Jean-Christophe Vie, deputy head of the IUCN's Species Programme, warned that the scale of "wildlife crisis" was far worse than the current global economic crisis.
"It is time to recognise that nature is the largest company on Earth working for the benefit of 100% of humankind," he said....
The assessment lists 869 species as Extinct or Extinct in the Wild. Overall, the report categorises at least 16,928 species as being threatened with extinction....
2009 June 17. Dingoes 'could help rare species'. By Richard Black, BBC News. Excerpt: Re-introducing dingoes across tracts of Australia could have benefits for wildlife and possibly cattle farmers.

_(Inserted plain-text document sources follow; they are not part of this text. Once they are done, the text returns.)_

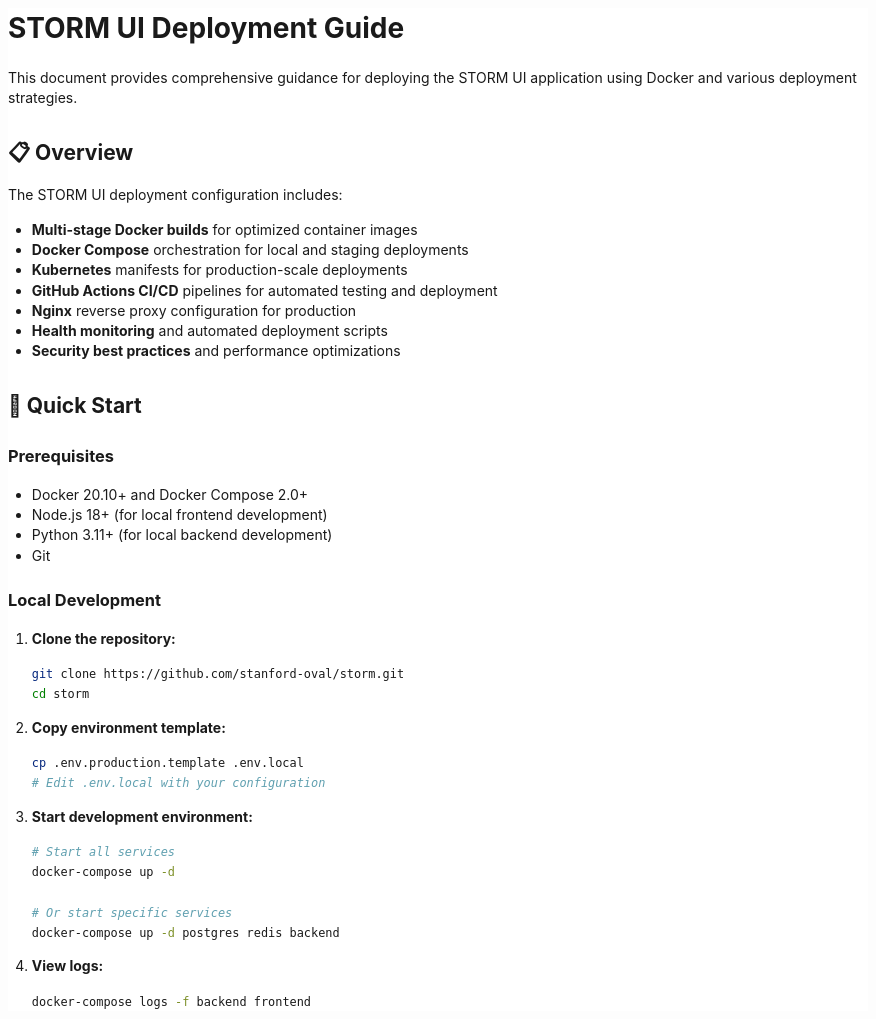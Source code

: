 # STORM UI Deployment Guide

This document provides comprehensive guidance for deploying the STORM UI application using Docker and various deployment strategies.

## 📋 Overview

The STORM UI deployment configuration includes:

- **Multi-stage Docker builds** for optimized container images
- **Docker Compose** orchestration for local and staging deployments
- **Kubernetes** manifests for production-scale deployments
- **GitHub Actions CI/CD** pipelines for automated testing and deployment
- **Nginx** reverse proxy configuration for production
- **Health monitoring** and automated deployment scripts
- **Security best practices** and performance optimizations

## 🚀 Quick Start

### Prerequisites

- Docker 20.10+ and Docker Compose 2.0+
- Node.js 18+ (for local frontend development)
- Python 3.11+ (for local backend development)
- Git

### Local Development

1. **Clone the repository:**
   ```bash
   git clone https://github.com/stanford-oval/storm.git
   cd storm
   ```

2. **Copy environment template:**
   ```bash
   cp .env.production.template .env.local
   # Edit .env.local with your configuration
   ```

3. **Start development environment:**
   ```bash
   # Start all services
   docker-compose up -d
   
   # Or start specific services
   docker-compose up -d postgres redis backend
   ```

4. **View logs:**
   ```bash
   docker-compose logs -f backend frontend
   ```
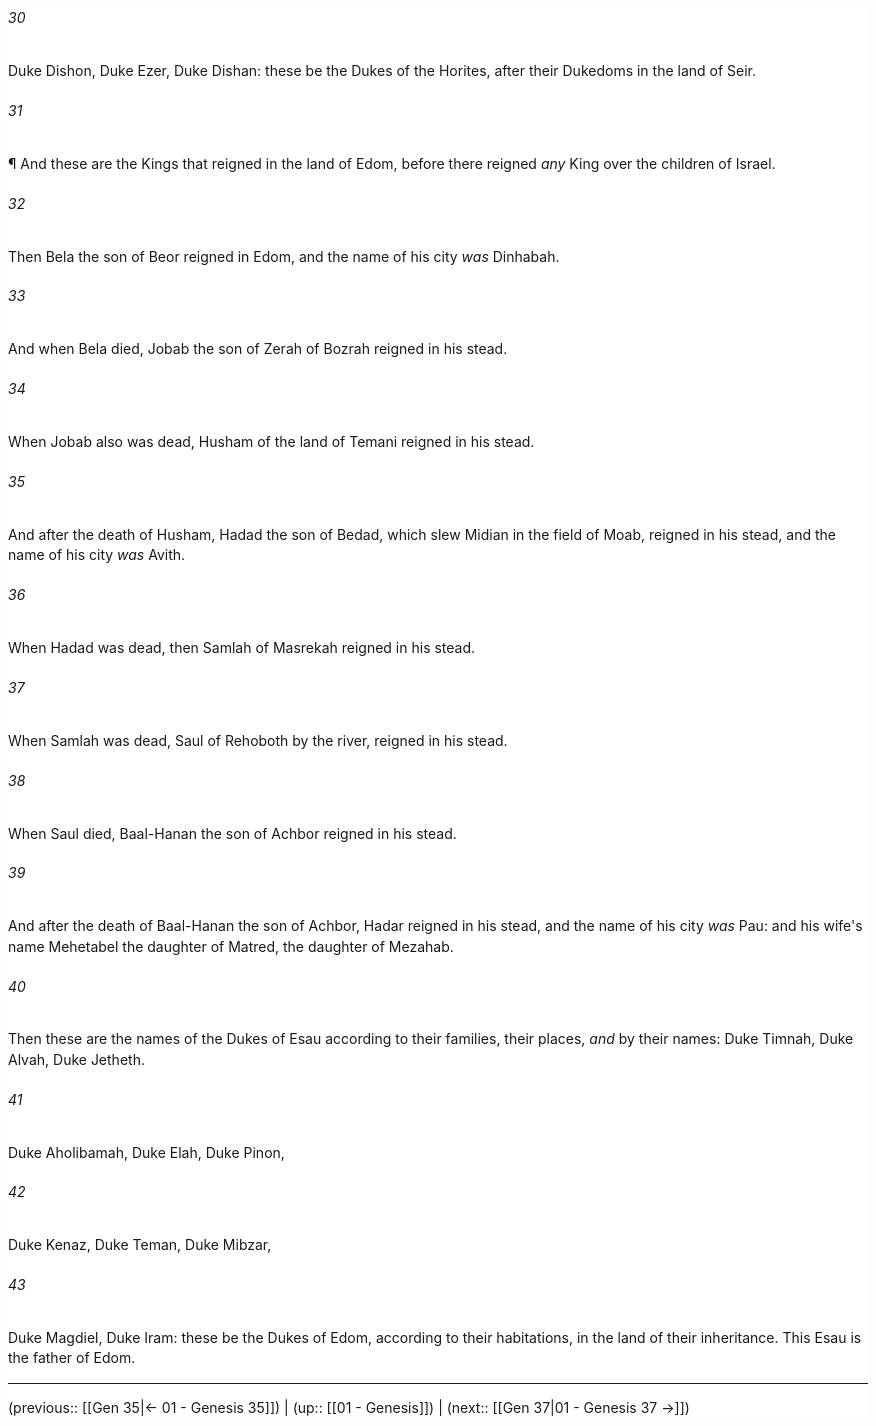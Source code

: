###### 30 
Duke Dishon, Duke Ezer, Duke Dishan: these be the Dukes of the Horites, after their Dukedoms in the land of Seir. 

###### 31 
¶ And these are the Kings that reigned in the land of Edom, before there reigned _any_ King over the children of Israel. 

###### 32 
Then Bela the son of Beor reigned in Edom, and the name of his city _was_ Dinhabah. 

###### 33 
And when Bela died, Jobab the son of Zerah of Bozrah reigned in his stead. 

###### 34 
When Jobab also was dead, Husham of the land of Temani reigned in his stead. 

###### 35 
And after the death of Husham, Hadad the son of Bedad, which slew Midian in the field of Moab, reigned in his stead, and the name of his city _was_ Avith. 

###### 36 
When Hadad was dead, then Samlah of Masrekah reigned in his stead. 

###### 37 
When Samlah was dead, Saul of Rehoboth by the river, reigned in his stead. 

###### 38 
When Saul died, Baal-Hanan the son of Achbor reigned in his stead. 

###### 39 
And after the death of Baal-Hanan the son of Achbor, Hadar reigned in his stead, and the name of his city _was_ Pau: and his wife's name Mehetabel the daughter of Matred, the daughter of Mezahab. 

###### 40 
Then these are the names of the Dukes of Esau according to their families, their places, _and_ by their names: Duke Timnah, Duke Alvah, Duke Jetheth. 

###### 41 
Duke Aholibamah, Duke Elah, Duke Pinon, 

###### 42 
Duke Kenaz, Duke Teman, Duke Mibzar, 

###### 43 
Duke Magdiel, Duke Iram: these be the Dukes of Edom, according to their habitations, in the land of their inheritance. This Esau is the father of Edom.

***

(previous:: [[Gen 35|← 01 - Genesis 35]]) | (up:: [[01 - Genesis]]) | (next:: [[Gen 37|01 - Genesis 37 →]])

Researchers found that dingoes suppress populations of kangaroos and red foxes, which are big consumers of vegetation and small mammals respectively.
Writing in the Royal Society's journal Proceedings B, they say the benefits of dingoes outweigh concerns over their presence as an "alien predator".
The wild dogs were brought to Australia about 5,000 years ago. Their appetite for sheep means they have been expelled from large swathes of the country, notably the productive farmlands of New South Wales and Victoria, where a "dingo fence" more than 5,000km long has been erected to keep the predators out.
But this may have contributed to the demise of some native animals and the endangerment of many more.
"There is a lot of pressure to get rid of dingoes, and they can do damage," said Michael Letnic from the University of Sydney.
..."But dingoes suppress fox and kangaroo numbers, and when you don't have dingoes in the system, kangaroos basically eat all the herbiage and foxes take all of the prey."...
2009 February 17. Debate Rages Over Elk Feeding. By Kirk Johnson, The NY Times. Excerpt: JACKSON, Wyo. — When the mighty elk herds of the West were facing the possibility of extinction from overhunting, settlement and neglect a century ago, people here stepped forward and began what has turned out to be a profound biological experiment.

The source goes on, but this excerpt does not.